Don’t “Friend” jurors (especially if you’re a criminal defendant)! (June 2011)
The Georgia Macon Sun News reported that a Peach County juror (already selected to serve on an aggravated assault case) reported to the Court Clerk that a friend of the criminal defendant sent her a “Friend” request on Facebook. In response to the “Friend” attempt, the judge requested a review of the defendant’s recorded jailhouse phone calls. Turns out, the defendant had specifically asked his girlfriend to contact three identified jurors. The judge immediately dismissed the jury…and revoked the defendant’s bond. In an effort to ensure a fair and impartial trial, the judge also asked trial counsel to consider the possibility of a change of venue or sequestering the new jury.

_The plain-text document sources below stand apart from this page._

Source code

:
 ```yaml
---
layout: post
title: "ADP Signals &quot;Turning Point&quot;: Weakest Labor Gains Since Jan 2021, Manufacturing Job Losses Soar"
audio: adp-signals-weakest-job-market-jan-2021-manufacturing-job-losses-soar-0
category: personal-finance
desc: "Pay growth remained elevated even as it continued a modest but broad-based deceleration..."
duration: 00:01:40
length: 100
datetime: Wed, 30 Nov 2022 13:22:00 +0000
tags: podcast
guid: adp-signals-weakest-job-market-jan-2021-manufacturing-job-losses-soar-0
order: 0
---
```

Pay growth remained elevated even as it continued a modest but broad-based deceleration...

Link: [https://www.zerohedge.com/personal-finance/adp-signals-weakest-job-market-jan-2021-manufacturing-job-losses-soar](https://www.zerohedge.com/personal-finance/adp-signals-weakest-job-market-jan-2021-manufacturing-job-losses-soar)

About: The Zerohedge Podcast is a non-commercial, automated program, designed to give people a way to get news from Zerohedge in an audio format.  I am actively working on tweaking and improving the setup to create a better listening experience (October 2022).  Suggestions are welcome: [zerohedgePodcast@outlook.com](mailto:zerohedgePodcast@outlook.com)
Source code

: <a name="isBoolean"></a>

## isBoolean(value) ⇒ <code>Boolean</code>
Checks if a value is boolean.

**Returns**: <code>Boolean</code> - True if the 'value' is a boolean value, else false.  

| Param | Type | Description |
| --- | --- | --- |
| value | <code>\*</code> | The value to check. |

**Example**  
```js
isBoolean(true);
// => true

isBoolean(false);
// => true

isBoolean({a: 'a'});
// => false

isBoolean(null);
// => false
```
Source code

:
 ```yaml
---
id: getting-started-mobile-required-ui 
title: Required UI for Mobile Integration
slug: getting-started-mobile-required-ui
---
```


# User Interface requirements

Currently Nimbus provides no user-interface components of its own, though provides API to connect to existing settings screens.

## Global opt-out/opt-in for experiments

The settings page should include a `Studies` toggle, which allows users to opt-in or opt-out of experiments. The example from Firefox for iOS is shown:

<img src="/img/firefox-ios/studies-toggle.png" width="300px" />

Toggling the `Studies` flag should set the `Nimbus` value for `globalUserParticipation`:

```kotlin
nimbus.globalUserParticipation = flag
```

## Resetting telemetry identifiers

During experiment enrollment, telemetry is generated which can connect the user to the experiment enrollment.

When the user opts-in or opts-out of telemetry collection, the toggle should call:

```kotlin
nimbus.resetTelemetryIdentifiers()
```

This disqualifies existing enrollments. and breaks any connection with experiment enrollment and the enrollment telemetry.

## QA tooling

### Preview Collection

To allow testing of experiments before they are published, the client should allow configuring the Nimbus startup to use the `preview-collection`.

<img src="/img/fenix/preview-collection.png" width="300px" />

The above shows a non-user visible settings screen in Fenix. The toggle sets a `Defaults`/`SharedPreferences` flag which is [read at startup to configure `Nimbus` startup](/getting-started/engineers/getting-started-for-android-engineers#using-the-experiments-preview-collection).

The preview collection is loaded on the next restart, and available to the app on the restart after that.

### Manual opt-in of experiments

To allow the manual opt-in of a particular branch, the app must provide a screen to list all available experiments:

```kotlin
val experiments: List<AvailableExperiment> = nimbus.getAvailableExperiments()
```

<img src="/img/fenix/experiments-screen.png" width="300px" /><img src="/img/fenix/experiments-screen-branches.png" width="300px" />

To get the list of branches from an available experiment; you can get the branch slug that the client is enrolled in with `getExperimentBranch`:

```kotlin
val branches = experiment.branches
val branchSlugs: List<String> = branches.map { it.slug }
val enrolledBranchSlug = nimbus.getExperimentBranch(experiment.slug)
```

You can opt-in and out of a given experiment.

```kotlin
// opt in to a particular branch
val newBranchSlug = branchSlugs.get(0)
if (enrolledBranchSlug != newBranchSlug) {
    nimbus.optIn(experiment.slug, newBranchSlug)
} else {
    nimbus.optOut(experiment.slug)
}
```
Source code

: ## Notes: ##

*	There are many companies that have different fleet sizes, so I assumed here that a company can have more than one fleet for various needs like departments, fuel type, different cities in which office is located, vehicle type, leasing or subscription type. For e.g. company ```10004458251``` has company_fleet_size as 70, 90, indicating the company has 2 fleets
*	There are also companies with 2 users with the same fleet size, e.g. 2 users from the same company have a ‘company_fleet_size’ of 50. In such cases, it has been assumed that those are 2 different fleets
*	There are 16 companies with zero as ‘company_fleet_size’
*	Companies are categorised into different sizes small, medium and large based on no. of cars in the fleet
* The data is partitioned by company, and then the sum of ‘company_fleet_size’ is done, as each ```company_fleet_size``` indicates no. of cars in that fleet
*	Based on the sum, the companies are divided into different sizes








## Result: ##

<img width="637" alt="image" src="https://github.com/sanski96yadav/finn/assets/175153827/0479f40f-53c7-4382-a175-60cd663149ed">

If a juror keeps secrets during voir dire, it can be grounds for a new trial. (July 2011)
In a recent Manhattan federal court tax evasion case (U.S. v. Daugerdas), the defense team requested a new trial on the basis that a juror withheld critical information during jury selection that, had it been known, would have caused her to be released from the panel. Defendants claim the juror failed to inform the court that she had a law degree and has been suspended from practicing since 2007. She also allegedly failed to share her current status of criminal probation for two shoplifting charges, and her outstanding warrant for disorderly conduct. I have not found any documents detailing how the trial team learned of the alleged misconduct, but one can reasonably surmise that the information was learned from Internet research.
California jurors who use social media can be held in contempt. (August 2011)
California Governor Brown signed California Assembly Bill 141 on August 5, 2011 which took typical jury instructions to refrain from social media and/or researching during trial up a notch. It now includes contempt of court charges for violating the instructions. The new law not only forbids jurors from using social media or electronic devices (including the iPhone, Blackberry, etc.) to research or discuss the case, but it also bans jurors from using any electronic device to contact court officials.
The bill includes the following excerpt regarding punishment:
“This bill would make the willful disobedience by a juror of a court admonishment related to the prohibition on any form of communication or research about the case, including all forms of electronic or wireless communication or research, punishable as either a civil or criminal contempt of court pursuant to those provisions.”